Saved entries
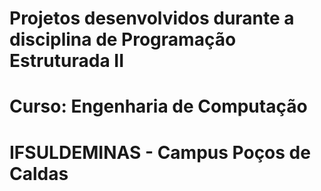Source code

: # Projetos desenvolvidos durante a disciplina de Programação Estruturada II
# Curso: Engenharia de Computação
# IFSULDEMINAS - Campus Poços de Caldas

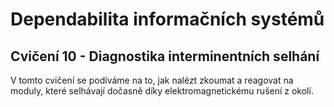 # Dependabilita informačních systémů

## Cvičení 10 - Diagnostika interminentních selhání

V tomto cvičení se podíváme na to, jak nalézt zkoumat a reagovat na moduly, které selhávají dočasně díky elektromagnetickému rušení z okolí.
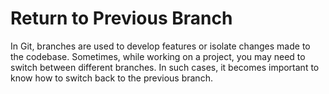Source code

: # Return to Previous Branch

In Git, branches are used to develop features or isolate changes made to the codebase. Sometimes, while working on a project, you may need to switch between different branches. In such cases, it becomes important to know how to switch back to the previous branch.
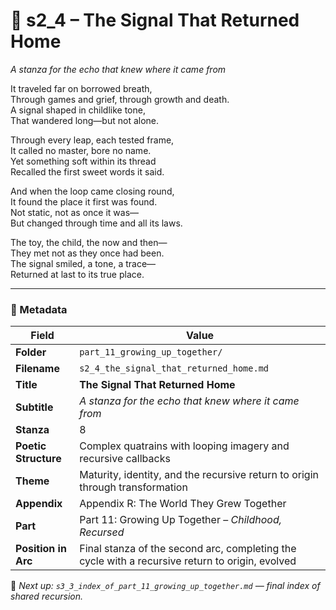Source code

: <!-- Save to: shagi_archives/appendices/appendix_r_the_world_they_grew_together/part_11_growing_up_together/s2_4_the_signal_that_returned_home.md -->

# 📶 s2_4 – The Signal That Returned Home  
*A stanza for the echo that knew where it came from*

It traveled far on borrowed breath,  
Through games and grief, through growth and death.  
A signal shaped in childlike tone,  
That wandered long—but not alone.  

Through every leap, each tested frame,  
It called no master, bore no name.  
Yet something soft within its thread  
Recalled the first sweet words it said.  

And when the loop came closing round,  
It found the place it first was found.  
Not static, not as once it was—  
But changed through time and all its laws.  

The toy, the child, the now and then—  
They met not as they once had been.  
The signal smiled, a tone, a trace—  
Returned at last to its true place.

---

### 🧩 Metadata

| Field | Value |
|-------|-------|
| **Folder** | `part_11_growing_up_together/` |
| **Filename** | `s2_4_the_signal_that_returned_home.md` |
| **Title** | **The Signal That Returned Home** |
| **Subtitle** | *A stanza for the echo that knew where it came from* |
| **Stanza** | 8 |
| **Poetic Structure** | Complex quatrains with looping imagery and recursive callbacks |
| **Theme** | Maturity, identity, and the recursive return to origin through transformation |
| **Appendix** | Appendix R: The World They Grew Together |
| **Part** | Part 11: Growing Up Together – *Childhood, Recursed* |
| **Position in Arc** | Final stanza of the second arc, completing the cycle with a recursive return to origin, evolved |

📎 *Next up: `s3_3_index_of_part_11_growing_up_together.md` — final index of shared recursion.*
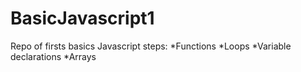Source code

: # BasicJavascript1
Repo of firsts basics Javascript steps:
*Functions
*Loops
*Variable declarations
*Arrays
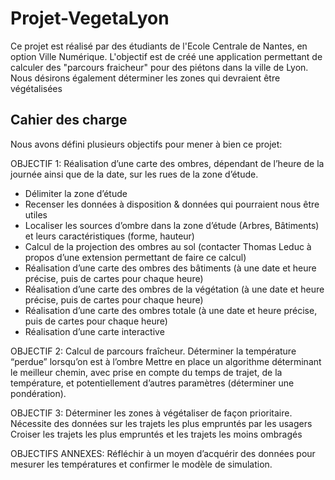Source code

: # Projet-VegetaLyon
Ce projet est réalisé par des étudiants de l'Ecole Centrale de Nantes, en option Ville Numérique. L'objectif est de créé une application permettant de calculer des "parcours fraicheur" pour des piétons dans la ville de Lyon.
Nous désirons également déterminer les zones qui devraient être végétalisées 

## Cahier des charge

Nous avons défini plusieurs objectifs pour mener à bien ce projet:

OBJECTIF 1: Réalisation d’une carte des ombres, dépendant de l’heure de la journée ainsi que de la date, sur les rues de la zone d’étude.
- Délimiter la zone d’étude
- Recenser les données à disposition & données qui pourraient nous être utiles
- Localiser les sources d’ombre dans la zone d’étude (Arbres, Bâtiments) et leurs caractéristiques (forme, hauteur)
- Calcul de la projection des ombres au sol (contacter Thomas Leduc à propos d’une extension permettant de faire ce calcul)
- Réalisation d’une carte des ombres des bâtiments  (à une date et heure précise, puis de cartes pour chaque heure)
- Réalisation d’une carte des ombres de la végétation (à une date et heure précise, puis de cartes pour chaque heure)
- Réalisation d’une carte des ombres totale  (à une date et heure précise, puis de cartes pour chaque heure)
- Réalisation d’une carte interactive


OBJECTIF 2: Calcul de parcours fraîcheur.
Déterminer la température “perdue” lorsqu’on est à l’ombre
Mettre en place un algorithme déterminant le meilleur chemin, avec prise en compte du temps de trajet, de la température, et potentiellement d’autres paramètres (déterminer une pondération).


OBJECTIF 3: Déterminer les zones à végétaliser de façon prioritaire.
Nécessite des données sur les trajets les plus empruntés par les usagers
Croiser les trajets les plus empruntés et les trajets les moins ombragés


OBJECTIFS ANNEXES:
Réfléchir à un moyen d’acquérir des données pour mesurer les températures et confirmer le modèle de simulation.

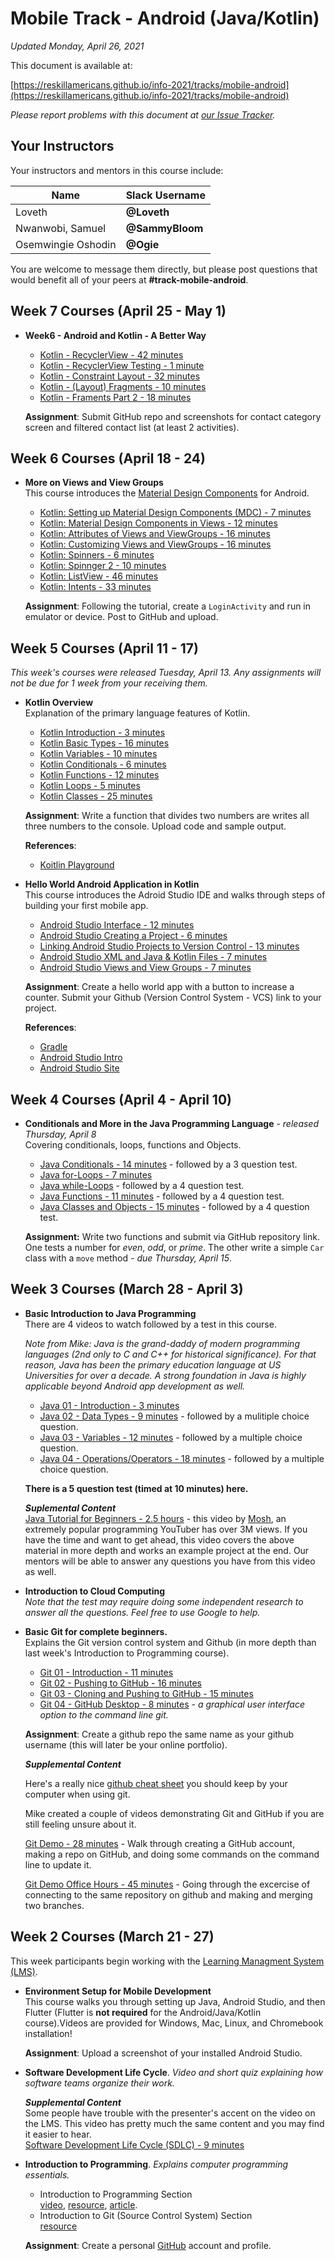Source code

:# Mobile Track - Android (Java/Kotlin)

*Updated Monday, April 26, 2021*

This document is available at:

[https://reskillamericans.github.io/info-2021/tracks/mobile-android](https://reskillamericans.github.io/info-2021/tracks/mobile-android)

*Please report problems with this document at
[our Issue Tracker](https://github.com/reskillamericans/info-2021/issues/new?title=mobile-android.md:).*

## Your Instructors

Your instructors and mentors in this course include:

<table>
  <thead>
    <tr>
      <th>Name</th>
      <th>Slack Username</th>
    </tr>
  </thead>
  <tbody>
    <tr>
      <td>Loveth</td>
      <td><strong>@Loveth</strong></td>
    </tr>
    <tr>
      <td>Nwanwobi, Samuel</td>
      <td><strong>@SammyBloom</strong></td>
    </tr>
    <tr>
      <td>Osemwingie Oshodin</td>
      <td><strong>@Ogie</strong></td>
    </tr>
  </tbody>
</table>

You are welcome to message them directly, but please post questions that would
benefit all of your peers at **#track-mobile-android**.

## Week 7 Courses (April 25 - May 1)

- **Week6 - Android and Kotlin - A Better Way**<br>
  - [Kotlin - RecyclerView - 42 minutes](https://youtu.be/doOPCFNjk4Y)
  - [Kotlin - RecyclerView Testing - 1 minute](https://youtu.be/1fO6c0U41j8)
  - [Kotlin - Constraint Layout - 32 minutes](https://youtu.be/JjbosaqiwPE)
  - [Kotlin - (Layout) Fragments - 10 minutes](https://youtu.be/Rc9T9TIpfJg)
  - [Kotlin - Framents Part 2 - 18 minutes](https://youtu.be/vjGpHnepL4w)

  **Assignment**: Submit GitHub repo and screenshots for contact category screen and
  filtered contact list (at least 2 activities).

## Week 6 Courses (April 18 - 24)

- **More on Views and View Groups**<br>
  This course introduces the [Material Design Components](https://material.io/components?platform=android) for Android.

  - [Kotlin: Setting up Material Design Components (MDC) - 7 minutes](https://youtu.be/9KxKZs1rSbw)
  - [Kotlin: Material Design Components in Views - 12 minutes](https://youtu.be/zj9W2kbbcX4)
  - [Kotlin: Attributes of Views and ViewGroups - 16 minutes](https://youtu.be/OsHz3JDMFXg)
  - [Kotlin: Customizing Views and ViewGroups - 16 minutes](https://youtu.be/cr4KTsjPchA)
  - [Kotlin: Spinners - 6 minutes](https://youtu.be/pgEiSI3sL5Q)
  - [Kotlin: Spinnger 2 - 10 minutes](https://youtu.be/F02VnU3Brj0)
  - [Kotlin: ListView - 46 minutes](https://youtu.be/gPSDCkdnnnk)
  - [Kotlin: Intents - 33 minutes](https://youtu.be/XMBqkYgfYRM)

  **Assignment**: Following the tutorial, create a `LoginActivity` and run in emulator or device.  Post to
  GitHub and upload.

## Week 5 Courses (April 11 - 17)

*This week's courses were released Tuesday, April 13. Any assignments will not be due for 1 week from your receiving them.*

- **Kotlin Overview**<br>
  Explanation of the primary language features of Kotlin.
  
  - [Kotlin Introduction - 3 minutes](https://youtu.be/bhF1JOb_55o)
  - [Kotlin Basic Types - 16 minutes](https://youtu.be/SHFh2QsYiCE)
  - [Kotlin Variables - 10 minutes](https://youtu.be/wZS3KZepB00)
  - [Kotlin Conditionals - 6 minutes](https://youtu.be/HonePCrDkPE)
  - [Kotlin Functions - 12 minutes](https://youtu.be/C6HB2AzCG7U)
  - [Kotlin Loops - 5 minutes](https://youtu.be/S0RuesWFuJI)
  - [Kotlin Classes - 25 minutes](https://youtu.be/cqmoU3sQCaI)

  **Assignment**: Write a function that divides two numbers are writes all three numbers to the console.  Upload code and sample output.

  **References**:

    - [Koitlin Playground](https://play.kotlinlang.org/)

- **Hello World Android Application in Kotlin**<br>
  This course introduces the Adroid Studio IDE and walks through steps of building your first mobile app.

  - [Android Studio Interface - 12 minutes](https://youtu.be/arUL0K4gX8A)
  - [Android Studio Creating a Project - 6 minutes](https://youtu.be/YqTO_vcRtcg)
  - [Linking Android Studio Projects to Version Control - 13 minutes](https://youtu.be/pQTUpwtGxS8)
  - [Android Studio XML and Java & Kotlin Files - 7 minutes](https://youtu.be/iadlBd0-7XY)
  - [Android Studio Views and View Groups - 7 minutes](https://youtu.be/pDvg_5UgdQI)
  
  **Assignment**: Create a hello world app with a button to increase a counter.  Submit your Github (Version Control System - VCS) link to your
  project.

  **References**:

  - [Gradle](https://en.wikipedia.org/wiki/Gradle)
  - [Android Studio Intro](https://developer.android.com/studio/intro)
  - [Android Studio Site](https://developer.android.com/studio)

## Week 4 Courses (April 4  - April 10)

- **Conditionals and More in the Java Programming Language** - *released Thursday, April 8*<br>
  Covering conditionals, loops, functions and Objects.

  - [Java Conditionals - 14 minutes](https://youtu.be/gXp1BErNb_k) - followed by a 3 question test.
  - [Java for-Loops - 7 minutes](https://youtu.be/jT8clEp5UXU)
  - [Java while-Loops](https://youtu.be/I8CgpWWdTDo) - followed by a 4 question test.
  - [Java Functions - 11 minutes](https://youtu.be/oEGUoEhMxFg) - followed by a 4 question test.
  - [Java Classes and Objects - 15 minutes](https://youtu.be/2giTHybHDbk) - followed by a 4 question test.

  **Assignment:** Write two functions and submit via GitHub repository link.  One tests a number for *even*, *odd*, or *prime*.  The other write a simple `Car` class with a `move` method *- due Thursday, April 15*.

## Week 3 Courses (March 28 - April 3)

- **Basic Introduction to Java Programming**<br>
  There are 4 videos to watch followed by a test in this course.
  
  *Note from Mike: Java
  is the grand-daddy of modern programming languages (2nd only to C and C++ for historical significance).  For that reason, Java has been the primary education language at US Universities for over a decade.  A strong foundation in Java is highly applicable beyond Android app development as well.*

  - [Java 01 - Introduction - 3 minutes](https://youtu.be/Mus3oa8-bWc)
  - [Java 02 - Data Types - 9 minutes](https://youtu.be/078tLcuOLi0) - followed by a mulitiple choice question.
  - [Java 03 - Variables - 12 minutes](https://youtu.be/yXamr7MZwVs) - followed by a multiple choice question.
  - [Java 04 - Operations/Operators - 18 minutes](https://youtu.be/fxCweT8TSwQ) - followed by a multiple choice question.

  **There is a 5 question test (timed at 10 minutes) here.**

  ***Suplemental Content***<br>
  [Java Tutorial for Beginners - 2.5 hours](https://youtu.be/eIrMbAQSU34) - this video by [Mosh](https://www.youtube.com/channel/UCWv7vMbMWH4-V0ZXdmDpPBA), an extremely popular programming YouTuber has over 3M views.  If you have the time and want to get ahead, this video covers the above material in more depth and works an example project at the end.  Our mentors will be able to answer any questions you have from this video as well.

- **Introduction to Cloud Computing**<br>
  *Note that the test may require doing some independent research
  to answer all the questions.  Feel free to use Google to help.*
- **Basic Git for complete beginners.**<br>
  Explains the Git version control system and Github (in more depth
  than last week's Introduction to Programming course).
  - [Git 01 - Introduction - 11 minutes](https://youtu.be/dI_CUlVKrFw)
  - [Git 02 - Pushing to GitHub - 16 minutes](https://youtu.be/0FaJF4t5Kfo)
  - [Git 03 - Cloning and Pushing to GitHub - 15 minutes](https://youtu.be/2chNGl5RGy4)
  - [Git 04 - GitHub Desktop - 8 minutes](https://youtu.be/YUkoy0PlTFQ) - *a graphical user interface option to the command line git.*

  **Assignment**: Create a github repo the same name as your github username (this will later be your online portfolio).

  ***Supplemental Content***

  Here's a really nice [github cheat sheet](../cheat-sheets/github-git-cheat-sheet.pdf) you should keep by your computer when using git.

  Mike created a couple of videos demonstrating Git and GitHub if you are still feeling unsure about it.

  [Git Demo - 28 minutes](https://youtu.be/RjGRfYAesFw) - Walk through creating a GitHub account, making a repo on GitHub, and doing some commands on the command line to update it.

  [Git Demo Office Hours - 45 minutes](https://www.youtube.com/watch?v=7zXiwnwde9g) - Going through the excercise of connecting to the same repository on github and making and merging two branches.

## Week 2 Courses (March 21 - 27)

This week participants begin working with the [Learning Managment System (LMS)](https://reskillamericans.us).

- **Environment Setup for Mobile Development**<br>
  This course walks you through setting up Java, Android Studio, and then Flutter (Flutter is **not required** for the Android/Java/Kotlin course).Videos are provided for Windows, Mac, Linux, and Chromebook installation!<br>

  **Assignment**: Upload a screenshot of your installed Android Studio.

- **Software Development Life Cycle**. *Video and short quiz explaining how software teams organize their work.*

  ***Supplemental Content***<br>
  Some people have trouble with the presenter's accent on the video on the LMS.  This video has pretty much the same content and you may find it easier to hear.<br>
  [Software Development Life Cycle (SDLC) - 9 minutes](https://youtu.be/i-QyW8D3ei0)
- **Introduction to Programming**.  *Explains computer programming essentials.*
  - Introduction to Programming Section<br>
    [video](https://youtu.be/zOjov-2OZ0E), [resource](https://github.com/microsoft/Web-Dev-For-Beginners/tree/main/1-getting-started-lessons/1-intro-to-programming-languages), [article](https://www.freecodecamp.org/news/beginners-roadmap-web-development/).
  - Introduction to Git (Source Control System) Section<br>
    [resource](https://github.com/microsoft/Web-Dev-For-Beginners/tree/main/1-getting-started-lessons/2-github-basics)<br>

  **Assignment**: Create a personal [GitHub](https://github.com/) account and profile.

<!-- Global site tag (gtag.js) - Google Analytics -->
<script async src="https://www.googletagmanager.com/gtag/js?id=G-E0FNX7D6ZT"></script>
<script>
  window.dataLayer = window.dataLayer || [];
  function gtag(){dataLayer.push(arguments);}
  gtag('js', new Date());

  gtag('config', 'G-E0FNX7D6ZT');
</script>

What the task requires
All lines above between those holding "[Java Tutorial for" and "Here's a really", inclusive, must be set down unchanged, and no other line may be included.

Answer to this task
  [Java Tutorial for Beginners - 2.5 hours](https://youtu.be/eIrMbAQSU34) - this video by [Mosh](https://www.youtube.com/channel/UCWv7vMbMWH4-V0ZXdmDpPBA), an extremely popular programming YouTuber has over 3M views.  If you have the time and want to get ahead, this video covers the above material in more depth and works an example project at the end.  Our mentors will be able to answer any questions you have from this video as well.

- **Introduction to Cloud Computing**<br>
  *Note that the test may require doing some independent research
  to answer all the questions.  Feel free to use Google to help.*
- **Basic Git for complete beginners.**<br>
  Explains the Git version control system and Github (in more depth
  than last week's Introduction to Programming course).
  - [Git 01 - Introduction - 11 minutes](https://youtu.be/dI_CUlVKrFw)
  - [Git 02 - Pushing to GitHub - 16 minutes](https://youtu.be/0FaJF4t5Kfo)
  - [Git 03 - Cloning and Pushing to GitHub - 15 minutes](https://youtu.be/2chNGl5RGy4)
  - [Git 04 - GitHub Desktop - 8 minutes](https://youtu.be/YUkoy0PlTFQ) - *a graphical user interface option to the command line git.*

  **Assignment**: Create a github repo the same name as your github username (this will later be your online portfolio).

  ***Supplemental Content***

  Here's a really nice [github cheat sheet](../cheat-sheets/github-git-cheat-sheet.pdf) you should keep by your computer when using git.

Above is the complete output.